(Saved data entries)
☆ ☆ ☆ ☆ ☆
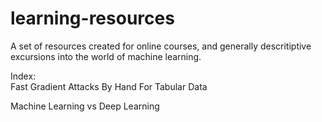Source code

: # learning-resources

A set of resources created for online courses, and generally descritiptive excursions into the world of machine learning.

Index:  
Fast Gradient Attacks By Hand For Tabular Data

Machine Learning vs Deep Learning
☆ ☆ ☆ ☆ ☆
Leave the pictures out and copy the rest of the data exactly.

Source code

: # learning-resources

A set of resources created for online courses, and generally descritiptive excursions into the world of machine learning.

Index:  
Fast Gradient Attacks By Hand For Tabular Data

Machine Learning vs Deep Learning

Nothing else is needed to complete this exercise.